[Plain-text document sources]
____

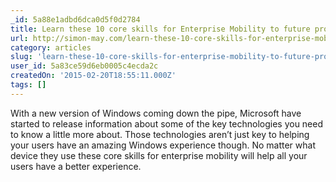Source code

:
 ```yaml
---
_id: 5a88e1adbd6dca0d5f0d2784
title: Learn these 10 core skills for Enterprise Mobility to future proof your enterprise
url: http://simon-may.com/learn-these-10-core-skills-for-enterprise-mobility-and-to-future-proof-your-enterprise/
category: articles
slug: 'learn-these-10-core-skills-for-enterprise-mobility-to-future-proof-your-enterprise'
user_id: 5a83ce59d6eb0005c4ecda2c
createdOn: '2015-02-20T18:55:11.000Z'
tags: []
---
```


With a new version of Windows coming down the pipe, Microsoft have started to release information about some of the key technologies you need to know a little more about. Those technologies aren’t just key to helping your users have an amazing Windows experience though.  No matter what device they use these core skills for enterprise mobility will help all your users have a better experience.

____

● Exercise:
Please output the data above exactly as given, omitting every picture.

● Answer space:
Source code

:
 ```yaml
---
_id: 5a88e1adbd6dca0d5f0d2784
title: Learn these 10 core skills for Enterprise Mobility to future proof your enterprise
url: http://simon-may.com/learn-these-10-core-skills-for-enterprise-mobility-and-to-future-proof-your-enterprise/
category: articles
slug: 'learn-these-10-core-skills-for-enterprise-mobility-to-future-proof-your-enterprise'
user_id: 5a83ce59d6eb0005c4ecda2c
createdOn: '2015-02-20T18:55:11.000Z'
tags: []
---
```


With a new version of Windows coming down the pipe, Microsoft have started to release information about some of the key technologies you need to know a little more about. Those technologies aren’t just key to helping your users have an amazing Windows experience though.  No matter what device they use these core skills for enterprise mobility will help all your users have a better experience.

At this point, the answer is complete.